We will perform polynomial long division to divide $y^2 - 2y - 15$ by $y+3$.

$\begin{array}{r} y-5\phantom{)} \\ y+3{\overline{\smash{\big)}\,y^2-2y-15\phantom{)}}} \\ \underline{-~\phantom{(}(y^2+3y)\phantom{-15)}} \\ 0-5y-15\phantom{)} \\ \underline{-~\phantom{()}(-5y-15)} \\ 0\phantom{)} \end{array}$

Step 1: Divide the leading term of the dividend ($y^2$) by the leading term of the divisor ($y$). $y^2 \div y = y$. Write $y$ in the quotient.

Step 2: Multiply the divisor ($y+3$) by the term just placed in the quotient ($y$). $y(y+3) = y^2 + 3y$. Write this below the dividend.

Step 3: Subtract $(y^2 + 3y)$ from $(y^2 - 2y - 15)$. $(y^2 - 2y - 15) - (y^2 + 3y) = y^2 - 2y - 15 - y^2 - 3y = -5y - 15$. Bring down the next term (-15).

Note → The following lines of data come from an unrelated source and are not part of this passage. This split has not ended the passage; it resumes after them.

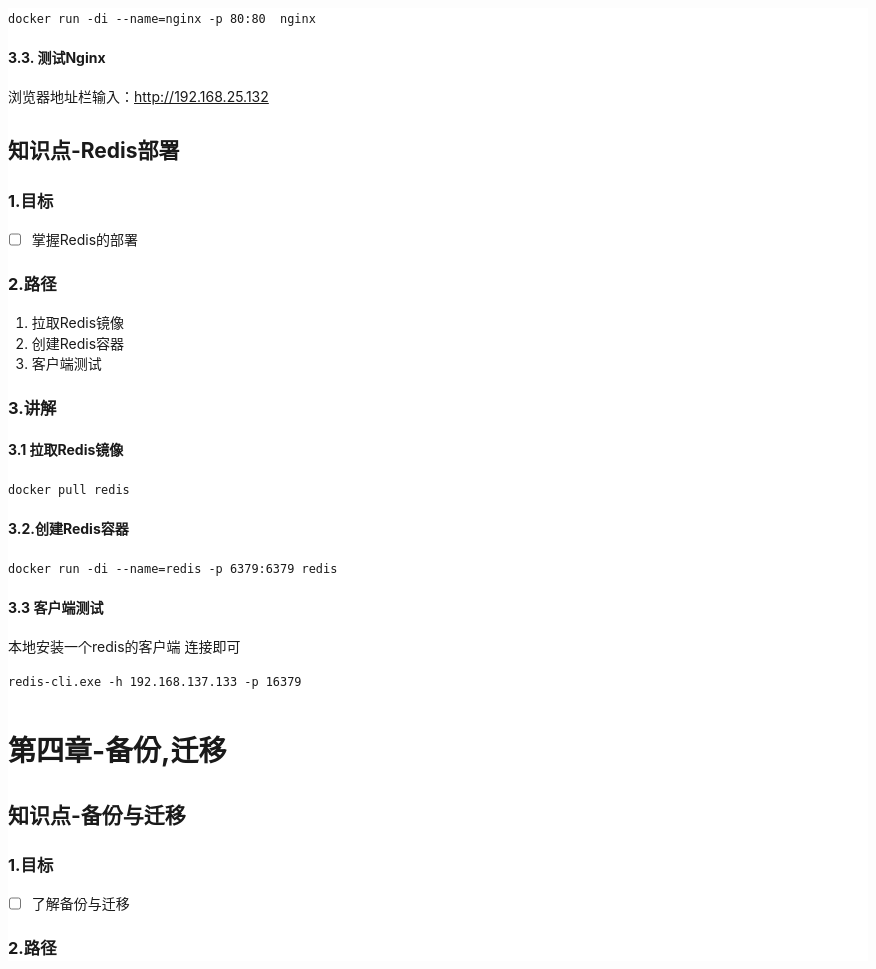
 ```shell
docker run -di --name=nginx -p 80:80  nginx 
```

#### 3.3. 测试Nginx

浏览器地址栏输入：http://192.168.25.132

## 知识点-Redis部署

### 1.目标

- [ ] 掌握Redis的部署

### 2.路径

1. 拉取Redis镜像
2. 创建Redis容器
3. 客户端测试

### 3.讲解

#### 3.1 拉取Redis镜像

```shell
docker pull redis
```

#### 3.2.创建Redis容器

```shell
docker run -di --name=redis -p 6379:6379 redis
```

#### 3.3 客户端测试

本地安装一个redis的客户端 连接即可

```shell
redis-cli.exe -h 192.168.137.133 -p 16379
```



# 第四章-备份,迁移

## 知识点-备份与迁移

### 1.目标

- [ ] 了解备份与迁移

### 2.路径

Step 4: Now, the new dividend is $-5y - 15$. Divide the leading term of this new dividend ($-5y$) by the leading term of the divisor ($y$). $-5y \div y = -5$. Write -5 in the quotient.

Step 5: Multiply the divisor ($y+3$) by the new term in the quotient (-5). $-5(y+3) = -5y - 15$. Write this below $-5y-15$.

Step 6: Subtract $(-5y - 15)$ from $(-5y - 15)$. $(-5y - 15) - (-5y - 15) = 0$. The remainder is 0.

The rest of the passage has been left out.